The school in which I attended middle school was built in 1929, originally intended as a high school. It was a brick and stone building, built in an architectural style that the internet tells me is called Collegiate Gothic.

At the front of the building are two imposing-looking entrance doors.  Carved in the stone above one door are the words "Boys' Entrance".  Carved in stone above the other door are the words "Girls' Entrance."

The mystery: the school has always been co-ed.  (It's been co-ed throughout living memory, and a search of newspaper archives can find no hint that they ever changed it to co-ed.)

Each front entrance door leads to a stairwell, both of which are identical. You can go up to the second and third floor or down to the first floor. Each stairwell let out in the same hallway, about a classroom length apart.  There were no hints inside the building that it had ever been divided into two and then later merged (and the interior of the building was such that it was clear when you were entering one of the wings that had been added later etc., so I doubt they would have removed any sort of dividing wall without leaving evidence.)

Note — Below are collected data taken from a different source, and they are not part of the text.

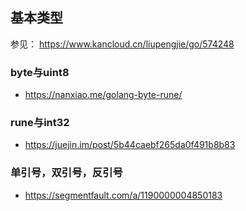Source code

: ## 基本类型
参见：
https://www.kancloud.cn/liupengjie/go/574248
### byte与uint8
* https://nanxiao.me/golang-byte-rune/
### rune与int32
* https://juejin.im/post/5b44caebf265da0f491b8b83

### 单引号，双引号，反引号
* https://segmentfault.com/a/1190000004850183
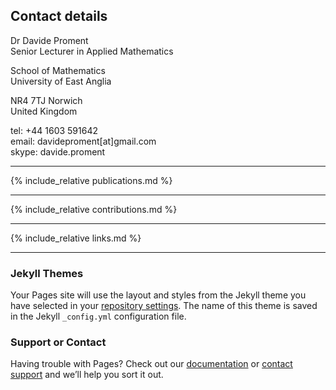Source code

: 
## Contact details

Dr Davide Proment\
Senior Lecturer in Applied Mathematics

School of Mathematics\
University of East Anglia

NR4 7TJ Norwich\
United Kingdom

tel: +44 1603 591642\
email: davideproment[at]gmail.com\
skype: davide.proment


-----

{% include_relative publications.md %}

-----

{% include_relative contributions.md %}

-----

{% include_relative links.md %}

-----








### Jekyll Themes

Your Pages site will use the layout and styles from the Jekyll theme you have selected in your [repository settings](https://github.com/davideproment/research/settings). The name of this theme is saved in the Jekyll `_config.yml` configuration file.

### Support or Contact

Having trouble with Pages? Check out our [documentation](https://help.github.com/categories/github-pages-basics/) or [contact support](https://github.com/contact) and we’ll help you sort it out.
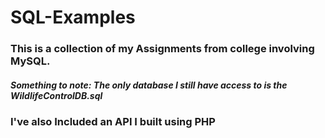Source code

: # SQL-Examples
### This is a collection of my Assignments from college involving MySQL.
##### Something to note: The only database I still have access to is the WildlifeControlDB.sql
### I've also Included an API I built using PHP
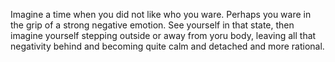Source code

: Imagine a time when you did not like who you ware. Perhaps you ware in the grip of a strong negative emotion. See yourself in that state, then imagine yourself stepping outside or away from yoru body, leaving all that negativity behind and becoming quite calm and detached and more rational.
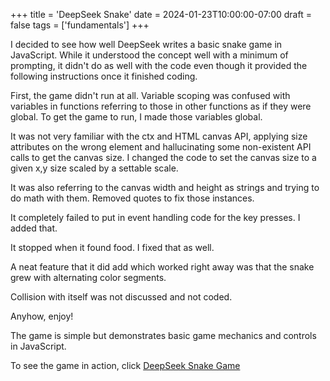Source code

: +++
title = 'DeepSeek Snake'
date = 2024-01-23T10:00:00-07:00
draft = false
tags = ['fundamentals']
+++


I decided to see how well DeepSeek writes a basic snake game in JavaScript.   While it understood the concept well with a minimum of prompting, it didn't do as well with the code even though it provided the following instructions once it finished coding.

First, the game didn't run at all.  Variable scoping was confused with variables in functions referring to those in other functions as if they were global.  To get the game to run, I made those variables global.

It was not very familiar with the ctx and HTML canvas API, applying size attributes on the wrong element and hallucinating some non-existent API calls to get the canvas size.  I changed the code to set the canvas size to a given x,y size scaled by a settable scale.

It was also referring to the canvas width and height as strings and trying to do math with them.  Removed quotes to fix those instances.

It completely failed to put in event handling code for the key presses.  I added that.

It stopped when it found food.  I fixed that as well.

A neat feature that it did add which worked right away was that the snake grew with alternating color segments.

Collision with itself was not discussed and not coded.

Anyhow, enjoy!

The game is simple but demonstrates basic game mechanics and controls in JavaScript.

To see the game in action, click [DeepSeek Snake Game](/deepseek_snake.html)
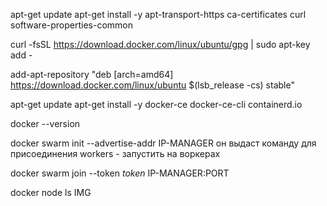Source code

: apt-get update
apt-get install -y apt-transport-https ca-certificates curl software-properties-common

curl -fsSL https://download.docker.com/linux/ubuntu/gpg | sudo apt-key add -

add-apt-repository "deb [arch=amd64] https://download.docker.com/linux/ubuntu $(lsb_release -cs) stable"

apt-get update
apt-get install -y docker-ce docker-ce-cli containerd.io

docker --version

docker swarm init --advertise-addr IP-MANAGER
он выдаст команду для присоединения workers - запустить на воркерах

docker swarm join --token _token_ IP-MANAGER:PORT

docker node ls
IMG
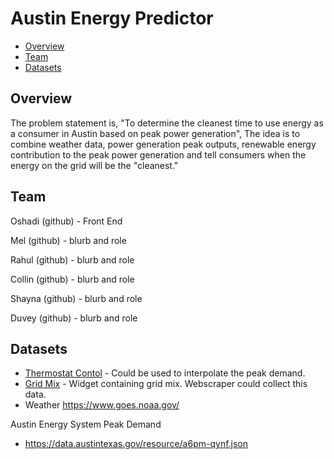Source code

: # Austin Energy Predictor

* [Overview](#overview)
* [Team](#team)
* [Datasets](#datasets)

## Overview
The problem statement is, "To determine the cleanest time to use energy as a consumer in Austin based on peak power generation", The idea is to combine weather data, power generation peak outputs, renewable energy contribution to the peak power generation and tell consumers when the energy on the grid will be the "cleanest."

## Team

Oshadi (github) - Front End

Mel (github) - blurb and role

Rahul (github) - blurb and role

Collin (github) - blurb and role

Shayna (github) - blurb and role

Duvey (github) - blurb and role

## Datasets
* [Thermostat Contol](https://data.austintexas.gov/Utilities-and-City-Services/Power-Partner-Thermostat-Program/7jgb-hbdr) - Could be used to interpolate the peak demand.
* [Grid Mix](https://austinenergy.com/ae/about/environment/renewable-power-generation) - Widget containing grid mix. Webscraper could collect this data.
* Weather https://www.goes.noaa.gov/

Austin Energy System Peak Demand
* https://data.austintexas.gov/resource/a6pm-qynf.json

The gender segregation of entrances was never enforced within living memory.  (We actually used the back doors a lot more often because they were more convenient.)  The signs were only still there because they were carved in stone and it's hard to uncarve stone.

But the mystery remains: why have gender segregated entrances leading to the exact same hallways in a co-ed school in the first place?

1 comment:

laura k said...

I've seen those boys/girls entrances in NYC schools. The schools were always co-ed, but I assumed that eons ago, for certain activities, boys and girls were segregated. But I can't come up with an example of why segregated front entrances would be necessary.